As expected, \( {\hat{CC}}_{\mathrm{HEMI}} \) was selected as a predictor variable in all three models. Vegetation indices were chosen more consistently over raw band values or texture indices among the Landsat 8 OLI predictor variables. The Normalized Difference Moisture Index (NDMI) was chosen in both the GAM and the sigmoidal model, the Normalized Burn Ratio (NBR) was selected as another index in the GAM, while the common Normalized Difference Vegetation Index (NDVI) was selected as the only vegetation index in the exponential model. In the GAM and the sigmoidal model, NDMI was selected in conjunction with topographic or soil variables related to soil moisture (AWC, CTI, D2hydro). Available soil water capacity (AWC) was selected in both the sigmoidal and exponential models. Frequency of late season fire was the only disturbance variable selected, and only in the sigmoidal model.

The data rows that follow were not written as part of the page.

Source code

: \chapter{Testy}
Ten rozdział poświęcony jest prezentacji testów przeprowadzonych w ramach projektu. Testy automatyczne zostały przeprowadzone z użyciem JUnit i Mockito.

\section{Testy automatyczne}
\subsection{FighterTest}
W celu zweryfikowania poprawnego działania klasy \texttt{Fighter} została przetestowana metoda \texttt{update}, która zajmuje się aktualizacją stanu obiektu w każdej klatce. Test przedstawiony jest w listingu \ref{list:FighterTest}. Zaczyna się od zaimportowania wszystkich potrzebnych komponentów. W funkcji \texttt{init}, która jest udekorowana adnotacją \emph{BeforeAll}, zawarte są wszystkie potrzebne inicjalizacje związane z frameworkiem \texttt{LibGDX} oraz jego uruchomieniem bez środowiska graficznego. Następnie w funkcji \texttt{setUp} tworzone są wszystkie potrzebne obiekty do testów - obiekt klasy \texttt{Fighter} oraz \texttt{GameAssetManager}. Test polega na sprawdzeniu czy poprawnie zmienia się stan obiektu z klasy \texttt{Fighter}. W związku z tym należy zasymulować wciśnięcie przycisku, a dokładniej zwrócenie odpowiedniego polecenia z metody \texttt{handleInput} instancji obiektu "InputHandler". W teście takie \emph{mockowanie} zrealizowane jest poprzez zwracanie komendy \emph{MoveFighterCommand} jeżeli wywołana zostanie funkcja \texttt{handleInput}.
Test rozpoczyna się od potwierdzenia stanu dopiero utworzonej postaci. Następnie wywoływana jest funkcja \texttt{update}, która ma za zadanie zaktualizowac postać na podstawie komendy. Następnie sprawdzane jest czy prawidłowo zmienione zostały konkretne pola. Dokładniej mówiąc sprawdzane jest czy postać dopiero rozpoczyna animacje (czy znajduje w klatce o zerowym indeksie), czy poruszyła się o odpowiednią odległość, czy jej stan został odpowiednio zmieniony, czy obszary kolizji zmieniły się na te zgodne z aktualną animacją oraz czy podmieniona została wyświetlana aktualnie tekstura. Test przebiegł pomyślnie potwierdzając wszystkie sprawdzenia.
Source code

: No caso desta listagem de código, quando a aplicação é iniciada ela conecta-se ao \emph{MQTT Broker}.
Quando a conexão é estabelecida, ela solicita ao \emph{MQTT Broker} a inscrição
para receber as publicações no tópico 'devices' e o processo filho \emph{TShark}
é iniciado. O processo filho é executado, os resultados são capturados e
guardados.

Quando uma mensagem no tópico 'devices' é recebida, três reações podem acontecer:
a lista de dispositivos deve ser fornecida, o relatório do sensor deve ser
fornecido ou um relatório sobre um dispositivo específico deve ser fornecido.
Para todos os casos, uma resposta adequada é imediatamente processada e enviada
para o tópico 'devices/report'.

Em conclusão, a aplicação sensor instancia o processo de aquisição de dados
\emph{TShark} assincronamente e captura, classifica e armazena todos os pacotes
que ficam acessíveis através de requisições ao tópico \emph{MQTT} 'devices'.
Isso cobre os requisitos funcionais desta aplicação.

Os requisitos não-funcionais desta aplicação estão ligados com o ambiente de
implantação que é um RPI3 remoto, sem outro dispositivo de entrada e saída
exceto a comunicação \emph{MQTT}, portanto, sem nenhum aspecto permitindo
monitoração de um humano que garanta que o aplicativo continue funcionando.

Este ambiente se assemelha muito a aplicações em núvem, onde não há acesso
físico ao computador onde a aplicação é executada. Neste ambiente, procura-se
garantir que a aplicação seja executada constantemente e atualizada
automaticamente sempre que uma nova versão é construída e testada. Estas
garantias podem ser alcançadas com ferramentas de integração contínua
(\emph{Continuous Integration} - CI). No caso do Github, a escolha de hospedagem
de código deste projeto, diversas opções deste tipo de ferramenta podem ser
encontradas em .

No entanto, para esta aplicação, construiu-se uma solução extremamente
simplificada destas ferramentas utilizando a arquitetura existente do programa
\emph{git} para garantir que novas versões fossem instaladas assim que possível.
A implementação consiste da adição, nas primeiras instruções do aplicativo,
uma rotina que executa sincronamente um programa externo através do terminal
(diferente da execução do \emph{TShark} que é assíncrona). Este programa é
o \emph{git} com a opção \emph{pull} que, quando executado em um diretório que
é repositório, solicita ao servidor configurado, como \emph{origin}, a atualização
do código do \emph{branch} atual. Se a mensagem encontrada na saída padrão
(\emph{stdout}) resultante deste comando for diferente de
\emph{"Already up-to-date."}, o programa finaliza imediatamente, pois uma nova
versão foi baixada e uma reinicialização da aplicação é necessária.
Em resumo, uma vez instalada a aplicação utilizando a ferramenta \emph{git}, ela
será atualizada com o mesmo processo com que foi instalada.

When each model was applied across the entire study area, AGB ranged from 61.9 to 67.3 t∙ha^{−1} and total AGB ranged from 64.3 million tonnes to 69.9 million tonnes (Table 7). For comparison, the null model estimate and the simple design-based estimate were both within this same range. All of the model-based methods, including the null model, exhibit confidence intervals that are more precise than the design-based estimate by an order of magnitude. Interestingly, even though the sigmoidal model exhibited the highest mean prediction bias, it had the smallest confidence interval based on bootstrap resampling. Conversely, while the GAM demonstrated the best fit and validation statistics across the three models where variable selection was performed, it had a confidence interval wider than the other models. The sigmoidal model and the exponential model were both more efficient than the null model, while the GAM was less efficient. Since the sigmoidal model had fit and validation statistics similar to the GAM, yet had higher relative efficiency than the GAM, we selected the sigmoidal model to estimate AGB and the corresponding CV for each 20 m × 50 m pixel in the study area.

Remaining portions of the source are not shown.